Bundesverfassungsrichter haben die Regel des Dorffußballs verinnerlicht

Tageskommentar

von Michael Winkler

Die EUdSSR überlegt Sanktionen gegen die Ukraine, falls dort die Gewalt nicht endet. Im Angebot sind Einreiseverbote und eingefrorene Konten für die Schuldigen. Das wird Dr. Klitsch-KO sicher nicht gefallen, wenn seine Konten eingefroren werden. Und wenn Obama nicht mehr in die Kolonien fliegen darf, wegen dieser Sanktionen… Am härtesten würde es natürlich die Konrad-Adenauer-Stiftung treffen, denn wenn deren Konten gesperrt werden, muß sie ihren Betrieb einstellen und ihre Angestellten freisetzen. Angela Merkel würde es weniger hart treffen, da ihr Ehemann gut bezahlt wird und sie durchfüttert.

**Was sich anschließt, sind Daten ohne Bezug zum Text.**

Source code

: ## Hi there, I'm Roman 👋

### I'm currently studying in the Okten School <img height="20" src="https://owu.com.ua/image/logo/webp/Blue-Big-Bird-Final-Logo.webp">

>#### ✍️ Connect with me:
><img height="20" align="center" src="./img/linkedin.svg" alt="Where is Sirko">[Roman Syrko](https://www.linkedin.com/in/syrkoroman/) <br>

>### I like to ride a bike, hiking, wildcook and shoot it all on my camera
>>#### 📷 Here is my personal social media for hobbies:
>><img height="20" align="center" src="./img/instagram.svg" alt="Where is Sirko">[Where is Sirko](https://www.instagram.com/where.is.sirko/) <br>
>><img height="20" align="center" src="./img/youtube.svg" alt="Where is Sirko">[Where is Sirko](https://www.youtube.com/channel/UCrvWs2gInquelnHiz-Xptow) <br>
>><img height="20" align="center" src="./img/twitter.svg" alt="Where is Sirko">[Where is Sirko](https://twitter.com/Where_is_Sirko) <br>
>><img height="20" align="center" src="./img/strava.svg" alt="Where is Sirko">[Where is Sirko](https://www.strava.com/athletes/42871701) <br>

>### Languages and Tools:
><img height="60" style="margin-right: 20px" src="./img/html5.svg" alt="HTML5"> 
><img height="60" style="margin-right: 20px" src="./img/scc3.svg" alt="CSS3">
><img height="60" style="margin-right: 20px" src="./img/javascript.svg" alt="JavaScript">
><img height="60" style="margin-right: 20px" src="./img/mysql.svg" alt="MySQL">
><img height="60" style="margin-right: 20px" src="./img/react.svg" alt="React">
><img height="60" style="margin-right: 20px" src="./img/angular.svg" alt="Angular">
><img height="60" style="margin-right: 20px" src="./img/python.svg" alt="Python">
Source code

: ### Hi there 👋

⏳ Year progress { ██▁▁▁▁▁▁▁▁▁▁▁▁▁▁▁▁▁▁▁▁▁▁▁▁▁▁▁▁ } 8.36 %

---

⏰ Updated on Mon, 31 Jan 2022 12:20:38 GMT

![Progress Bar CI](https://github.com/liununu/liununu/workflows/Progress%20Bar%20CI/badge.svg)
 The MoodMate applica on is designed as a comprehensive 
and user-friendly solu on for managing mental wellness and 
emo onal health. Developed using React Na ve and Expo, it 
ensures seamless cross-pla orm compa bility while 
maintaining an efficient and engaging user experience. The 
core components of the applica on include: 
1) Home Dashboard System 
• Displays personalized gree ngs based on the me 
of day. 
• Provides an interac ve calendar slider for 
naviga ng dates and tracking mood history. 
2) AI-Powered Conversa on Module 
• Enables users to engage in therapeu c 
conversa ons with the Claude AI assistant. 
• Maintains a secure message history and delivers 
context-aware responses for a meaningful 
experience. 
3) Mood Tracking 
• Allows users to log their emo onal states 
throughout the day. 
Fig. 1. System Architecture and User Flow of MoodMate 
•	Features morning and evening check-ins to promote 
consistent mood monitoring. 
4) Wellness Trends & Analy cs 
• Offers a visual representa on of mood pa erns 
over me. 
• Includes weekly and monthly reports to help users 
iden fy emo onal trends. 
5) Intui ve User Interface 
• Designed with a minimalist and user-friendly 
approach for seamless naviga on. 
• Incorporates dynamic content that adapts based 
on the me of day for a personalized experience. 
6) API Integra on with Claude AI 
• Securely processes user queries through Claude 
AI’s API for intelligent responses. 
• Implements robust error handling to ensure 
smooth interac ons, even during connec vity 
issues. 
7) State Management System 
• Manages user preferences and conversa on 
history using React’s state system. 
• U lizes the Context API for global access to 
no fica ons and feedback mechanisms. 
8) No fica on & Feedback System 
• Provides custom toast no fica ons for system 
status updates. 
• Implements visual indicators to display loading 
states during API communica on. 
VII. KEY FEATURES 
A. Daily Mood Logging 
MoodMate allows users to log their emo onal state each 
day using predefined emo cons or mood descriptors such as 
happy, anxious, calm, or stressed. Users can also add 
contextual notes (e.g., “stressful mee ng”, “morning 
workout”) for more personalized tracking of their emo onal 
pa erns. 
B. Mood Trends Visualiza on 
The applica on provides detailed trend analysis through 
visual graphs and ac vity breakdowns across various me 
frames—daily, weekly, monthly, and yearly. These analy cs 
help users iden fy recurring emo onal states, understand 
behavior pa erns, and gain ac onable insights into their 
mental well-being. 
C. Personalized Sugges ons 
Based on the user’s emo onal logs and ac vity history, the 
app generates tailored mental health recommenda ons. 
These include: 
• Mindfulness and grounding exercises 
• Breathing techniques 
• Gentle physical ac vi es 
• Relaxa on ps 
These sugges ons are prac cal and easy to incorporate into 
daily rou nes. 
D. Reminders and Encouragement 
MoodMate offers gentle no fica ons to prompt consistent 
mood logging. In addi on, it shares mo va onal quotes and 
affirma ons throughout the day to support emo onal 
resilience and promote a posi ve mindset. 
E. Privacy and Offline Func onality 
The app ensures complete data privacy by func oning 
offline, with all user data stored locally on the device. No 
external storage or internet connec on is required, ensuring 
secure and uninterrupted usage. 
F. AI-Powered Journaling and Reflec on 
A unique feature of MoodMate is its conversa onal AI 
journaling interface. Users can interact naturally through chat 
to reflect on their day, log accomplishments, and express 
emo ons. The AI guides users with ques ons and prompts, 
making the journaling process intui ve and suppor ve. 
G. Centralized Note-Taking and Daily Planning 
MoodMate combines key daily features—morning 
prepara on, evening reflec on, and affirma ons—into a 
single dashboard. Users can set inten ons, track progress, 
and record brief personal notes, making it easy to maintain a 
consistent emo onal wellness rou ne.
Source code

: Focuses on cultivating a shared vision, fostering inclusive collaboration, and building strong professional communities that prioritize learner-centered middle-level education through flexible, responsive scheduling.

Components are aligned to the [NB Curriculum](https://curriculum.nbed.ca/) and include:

Welch ein Wunder! Nach gefühlten Jahrhunderten wurde die bunte Kanzlerin von der Spitze der Beliebtheitsskala verdrängt. Diese führt jetzt Frank-Walter Steinmeier an. Als bester Außenminister nach und vor Westerwelle steht ihm das vermutlich zu. Ganz davon abgesehen, in einer Regierung aus Unsympathen ist der Einäugige König, wie es im Sprichwort heißt. Für Vizekanzler Gabriel gibt es einen Trostpreis: er steht fast an der Spitze der Beleibtheitsskala, unmittelbar nach Kanzleramtsminister Altmaier.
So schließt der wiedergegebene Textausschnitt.